[Task to carry out] Each entry needs to be duplicated exactly.
[Entries supplied]
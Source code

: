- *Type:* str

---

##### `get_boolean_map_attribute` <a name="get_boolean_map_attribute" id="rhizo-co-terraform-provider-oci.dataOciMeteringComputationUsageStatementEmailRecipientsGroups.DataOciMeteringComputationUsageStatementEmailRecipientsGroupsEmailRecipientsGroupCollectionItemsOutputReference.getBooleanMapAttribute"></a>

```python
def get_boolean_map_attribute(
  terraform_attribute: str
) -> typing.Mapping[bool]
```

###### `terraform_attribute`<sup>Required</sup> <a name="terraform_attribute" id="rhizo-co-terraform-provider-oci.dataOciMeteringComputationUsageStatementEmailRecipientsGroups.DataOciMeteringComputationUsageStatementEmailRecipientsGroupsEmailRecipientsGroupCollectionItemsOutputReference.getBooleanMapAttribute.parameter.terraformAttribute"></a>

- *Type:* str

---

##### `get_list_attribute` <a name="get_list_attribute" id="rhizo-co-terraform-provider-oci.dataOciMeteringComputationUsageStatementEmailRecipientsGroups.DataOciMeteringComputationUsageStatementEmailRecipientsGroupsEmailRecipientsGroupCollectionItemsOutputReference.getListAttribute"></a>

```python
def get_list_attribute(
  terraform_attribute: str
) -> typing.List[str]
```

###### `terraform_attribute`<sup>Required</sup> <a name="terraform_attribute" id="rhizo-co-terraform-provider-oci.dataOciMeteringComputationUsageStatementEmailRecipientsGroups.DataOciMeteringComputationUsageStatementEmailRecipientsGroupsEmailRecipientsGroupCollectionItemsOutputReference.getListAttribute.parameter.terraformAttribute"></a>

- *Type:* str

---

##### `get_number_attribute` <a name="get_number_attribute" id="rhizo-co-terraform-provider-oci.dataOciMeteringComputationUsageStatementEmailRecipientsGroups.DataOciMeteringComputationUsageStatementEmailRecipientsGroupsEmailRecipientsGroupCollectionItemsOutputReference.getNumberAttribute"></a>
[/Entries supplied]
[Response box]
Source code

:- *Type:* str

---

##### `get_boolean_map_attribute` <a name="get_boolean_map_attribute" id="rhizo-co-terraform-provider-oci.dataOciMeteringComputationUsageStatementEmailRecipientsGroups.DataOciMeteringComputationUsageStatementEmailRecipientsGroupsEmailRecipientsGroupCollectionItemsOutputReference.getBooleanMapAttribute"></a>

```python
def get_boolean_map_attribute(
  terraform_attribute: str
) -> typing.Mapping[bool]
```

###### `terraform_attribute`<sup>Required</sup> <a name="terraform_attribute" id="rhizo-co-terraform-provider-oci.dataOciMeteringComputationUsageStatementEmailRecipientsGroups.DataOciMeteringComputationUsageStatementEmailRecipientsGroupsEmailRecipientsGroupCollectionItemsOutputReference.getBooleanMapAttribute.parameter.terraformAttribute"></a>

- *Type:* str

---

##### `get_list_attribute` <a name="get_list_attribute" id="rhizo-co-terraform-provider-oci.dataOciMeteringComputationUsageStatementEmailRecipientsGroups.DataOciMeteringComputationUsageStatementEmailRecipientsGroupsEmailRecipientsGroupCollectionItemsOutputReference.getListAttribute"></a>

```python
def get_list_attribute(
  terraform_attribute: str
) -> typing.List[str]
```

###### `terraform_attribute`<sup>Required</sup> <a name="terraform_attribute" id="rhizo-co-terraform-provider-oci.dataOciMeteringComputationUsageStatementEmailRecipientsGroups.DataOciMeteringComputationUsageStatementEmailRecipientsGroupsEmailRecipientsGroupCollectionItemsOutputReference.getListAttribute.parameter.terraformAttribute"></a>

- *Type:* str

---

##### `get_number_attribute` <a name="get_number_attribute" id="rhizo-co-terraform-provider-oci.dataOciMeteringComputationUsageStatementEmailRecipientsGroups.DataOciMeteringComputationUsageStatementEmailRecipientsGroupsEmailRecipientsGroupCollectionItemsOutputReference.getNumberAttribute"></a>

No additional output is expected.